NEW YORK – Two prominent baseball agents have sued their former company, SFX Entertainment Inc., for fraud and asked for $60 million in damages.

The lawsuit throws in question who will represent dozens of major league players, including Pedro Martinez, Mariano Rivera, Larry Walker, Moises Alou, Vladimir Guerrero and Jim Thome.

SFX fired agents Jim Bronner and Bob Gilhooley last week after the suit was filed and put veteran agent Randy Hendricks in charge of their players and staff.

Bronner and Gilhooley sold their company, Speakers of Sport, to SFX on Feb. 2, 2000, for $29.76 million plus another $10 million in possible future payments, according to the suit, filed last Friday in federal court in Chicago.

SFX then was acquired Aug. 1 by Clear Channel Communications Inc. for about $3.3 billion in stock.

Because Tom Hicks, the Texas Rangers' controlling owner, is vice chairman of Clear Channel, and because Clear Channel also owns small shares of the Colorado Rockies and Tampa Bay Devil Rays, Bronner and Gilhooley claimed in the lawsuit that the buyout created a conflict of interest that hampered "their ability to retain their current existing players as clients" and to "attract new players as clients."

SFX began its sports acquisitions in June 1998 by purchasing the business of basketball agent David Falk, who represented Michael Jordan, for $82.24 million in cash and assumed debt plus 1.5 million shares of stock, which if he hasn't sold it is now 900,000 shares of Clear Channel, worth $54.5 million.

In 1999, SFX bought the baseball business of brothers Randy and Alan Hendricks for $15.7 million in cash, $5 million in deferred payments and the chance to earn additional bonuses.

It then acquired the company of Arn Tellem, another baseball agent, and Speakers of Sport, signing both Bronner and Gilhooley, who each owned 26 percent of SOS, to $1 million, five-year contracts.

At that point, SFX represented about 16 percent of players on 40-man rosters, a group that includes Albert Belle, Mike Mussina, Roger Clemens, Andy Pettitte, Al Leiter and Chuck Knoblauch.

Bronner and Gilhooley's suit said SFX deceived them because, at the time they sold their business, SFX failed to tell them the company was negotiating to be acquired by Clear Channel.
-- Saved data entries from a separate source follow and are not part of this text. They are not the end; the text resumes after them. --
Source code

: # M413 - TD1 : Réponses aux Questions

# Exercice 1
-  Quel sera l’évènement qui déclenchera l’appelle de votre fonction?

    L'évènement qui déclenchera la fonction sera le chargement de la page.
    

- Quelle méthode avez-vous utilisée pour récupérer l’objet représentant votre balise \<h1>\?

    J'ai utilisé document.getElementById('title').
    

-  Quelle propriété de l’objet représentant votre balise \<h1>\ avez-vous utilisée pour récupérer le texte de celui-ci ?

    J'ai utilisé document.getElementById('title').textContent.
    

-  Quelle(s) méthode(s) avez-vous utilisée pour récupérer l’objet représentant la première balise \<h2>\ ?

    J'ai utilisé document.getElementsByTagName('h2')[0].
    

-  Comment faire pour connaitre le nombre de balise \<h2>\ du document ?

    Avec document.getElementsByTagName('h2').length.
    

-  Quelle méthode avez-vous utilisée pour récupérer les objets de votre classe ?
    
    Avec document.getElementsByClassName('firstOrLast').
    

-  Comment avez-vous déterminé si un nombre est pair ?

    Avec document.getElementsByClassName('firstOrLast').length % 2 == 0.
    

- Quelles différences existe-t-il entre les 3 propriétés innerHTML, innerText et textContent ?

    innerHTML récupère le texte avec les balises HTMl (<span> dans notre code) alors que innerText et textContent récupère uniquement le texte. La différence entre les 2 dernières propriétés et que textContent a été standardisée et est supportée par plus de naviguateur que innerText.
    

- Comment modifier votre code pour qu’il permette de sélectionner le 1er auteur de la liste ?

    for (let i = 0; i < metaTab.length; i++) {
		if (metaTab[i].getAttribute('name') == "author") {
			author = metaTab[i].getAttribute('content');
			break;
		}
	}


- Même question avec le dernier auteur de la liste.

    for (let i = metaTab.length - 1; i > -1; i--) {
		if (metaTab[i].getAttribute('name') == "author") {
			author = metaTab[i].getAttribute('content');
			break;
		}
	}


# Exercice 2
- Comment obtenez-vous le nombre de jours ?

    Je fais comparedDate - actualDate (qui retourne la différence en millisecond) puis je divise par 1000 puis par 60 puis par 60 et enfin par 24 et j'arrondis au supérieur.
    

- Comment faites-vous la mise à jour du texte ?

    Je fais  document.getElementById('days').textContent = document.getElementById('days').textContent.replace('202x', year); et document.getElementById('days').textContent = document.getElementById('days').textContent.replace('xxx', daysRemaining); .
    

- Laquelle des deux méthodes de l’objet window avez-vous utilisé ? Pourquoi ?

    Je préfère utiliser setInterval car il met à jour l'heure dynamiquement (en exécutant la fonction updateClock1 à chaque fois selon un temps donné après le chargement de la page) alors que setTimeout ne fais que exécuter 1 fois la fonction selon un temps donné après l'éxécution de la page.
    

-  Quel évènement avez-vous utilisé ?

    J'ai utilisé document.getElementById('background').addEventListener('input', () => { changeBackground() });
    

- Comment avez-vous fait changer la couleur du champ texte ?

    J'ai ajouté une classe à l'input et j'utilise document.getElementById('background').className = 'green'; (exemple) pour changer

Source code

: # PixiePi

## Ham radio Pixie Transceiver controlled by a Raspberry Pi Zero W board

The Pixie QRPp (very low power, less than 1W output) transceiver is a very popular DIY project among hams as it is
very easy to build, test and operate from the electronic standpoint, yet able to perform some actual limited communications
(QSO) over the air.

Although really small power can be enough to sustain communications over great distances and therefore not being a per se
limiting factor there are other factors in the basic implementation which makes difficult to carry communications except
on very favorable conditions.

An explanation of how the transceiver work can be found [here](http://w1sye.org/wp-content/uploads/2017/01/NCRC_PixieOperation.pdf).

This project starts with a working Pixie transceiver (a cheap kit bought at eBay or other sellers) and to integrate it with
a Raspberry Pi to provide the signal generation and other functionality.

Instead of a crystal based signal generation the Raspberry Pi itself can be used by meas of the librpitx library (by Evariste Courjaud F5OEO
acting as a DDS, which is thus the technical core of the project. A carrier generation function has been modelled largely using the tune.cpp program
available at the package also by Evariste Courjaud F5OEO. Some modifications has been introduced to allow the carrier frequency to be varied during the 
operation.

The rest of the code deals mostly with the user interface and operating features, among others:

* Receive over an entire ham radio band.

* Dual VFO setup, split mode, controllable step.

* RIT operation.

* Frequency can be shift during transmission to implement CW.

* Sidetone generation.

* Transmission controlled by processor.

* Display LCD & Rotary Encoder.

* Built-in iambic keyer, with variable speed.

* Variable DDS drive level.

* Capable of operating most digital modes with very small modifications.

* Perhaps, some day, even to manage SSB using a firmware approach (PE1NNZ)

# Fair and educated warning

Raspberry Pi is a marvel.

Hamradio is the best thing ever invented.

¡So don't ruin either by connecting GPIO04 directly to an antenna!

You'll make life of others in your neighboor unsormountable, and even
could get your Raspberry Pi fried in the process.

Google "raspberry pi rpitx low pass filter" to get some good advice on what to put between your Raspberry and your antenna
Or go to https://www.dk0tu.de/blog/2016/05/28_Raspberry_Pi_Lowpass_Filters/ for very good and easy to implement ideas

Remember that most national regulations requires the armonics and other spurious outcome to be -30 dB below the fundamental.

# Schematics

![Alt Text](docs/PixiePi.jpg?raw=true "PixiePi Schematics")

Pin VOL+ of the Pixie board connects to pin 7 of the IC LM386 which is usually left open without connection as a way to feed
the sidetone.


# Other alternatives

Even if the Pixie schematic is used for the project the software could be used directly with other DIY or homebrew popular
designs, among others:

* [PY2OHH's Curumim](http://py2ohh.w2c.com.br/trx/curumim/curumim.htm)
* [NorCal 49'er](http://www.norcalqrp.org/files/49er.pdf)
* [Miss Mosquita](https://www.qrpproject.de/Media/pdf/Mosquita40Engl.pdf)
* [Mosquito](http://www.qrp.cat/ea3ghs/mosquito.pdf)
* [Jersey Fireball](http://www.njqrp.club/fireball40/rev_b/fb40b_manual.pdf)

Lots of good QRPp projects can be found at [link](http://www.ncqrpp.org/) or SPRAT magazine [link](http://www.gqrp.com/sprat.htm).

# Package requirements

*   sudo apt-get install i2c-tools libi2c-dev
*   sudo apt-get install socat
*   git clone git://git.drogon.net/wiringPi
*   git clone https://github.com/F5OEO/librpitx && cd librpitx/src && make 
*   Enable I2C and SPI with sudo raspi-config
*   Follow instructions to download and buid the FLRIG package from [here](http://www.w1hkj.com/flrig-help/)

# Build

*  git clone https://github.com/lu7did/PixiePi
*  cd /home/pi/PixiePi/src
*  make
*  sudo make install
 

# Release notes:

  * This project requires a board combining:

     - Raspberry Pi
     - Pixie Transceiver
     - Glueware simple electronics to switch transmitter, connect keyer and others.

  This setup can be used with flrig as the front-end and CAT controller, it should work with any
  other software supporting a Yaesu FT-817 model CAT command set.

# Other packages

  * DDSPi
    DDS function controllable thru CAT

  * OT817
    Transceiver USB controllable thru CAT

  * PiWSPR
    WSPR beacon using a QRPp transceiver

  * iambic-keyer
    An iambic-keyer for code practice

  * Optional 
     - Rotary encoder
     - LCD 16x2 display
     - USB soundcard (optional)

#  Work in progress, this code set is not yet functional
They said in the suit that damages were likely to exceed $10 million and asked for an additional $50 million in punitive damages.

They cited the decision by Juan Gonzalez, their longtime client, to switch last September to Scott Boras, who then negotiated a $10 million, one-year contract with Cleveland.

They said the failure to complete a tentative $143 million, eight-year deal between Gonzalez and Detroit last year, saying it cost them the chance to meet earning requirements that would result in annual $1.5 million payments.

The contracts Bronner and Gilhooley signed with SFX said they cannot compete with SFX until after Feb. 2, 2006.

Fernando Cuza, who worked with SOS's Latin American players, is staying with SFX along with agents Brian David and Pat Rooney, who also worked for Bronner and Gilhooley.

Randy Hendricks is expected to take over SOS's salary arbitration cases.

SFX spokeswoman Alyson Sadofsky declined comment other than to say her company's position was that the "suit was completely without merit and that SFX would move immediately to dismiss it."

"SFX further indicated that it was confident the company would prevail in this dispute after documentary evidence and testimony are presented in the appropriate forum," she said.

The case was assigned to U.S. District Judge Elaine E. Bucklo.

Gilhooley declined comment Thursday and Bronner could not be contacted. The Hendricks brothers did not respond to telephone messages.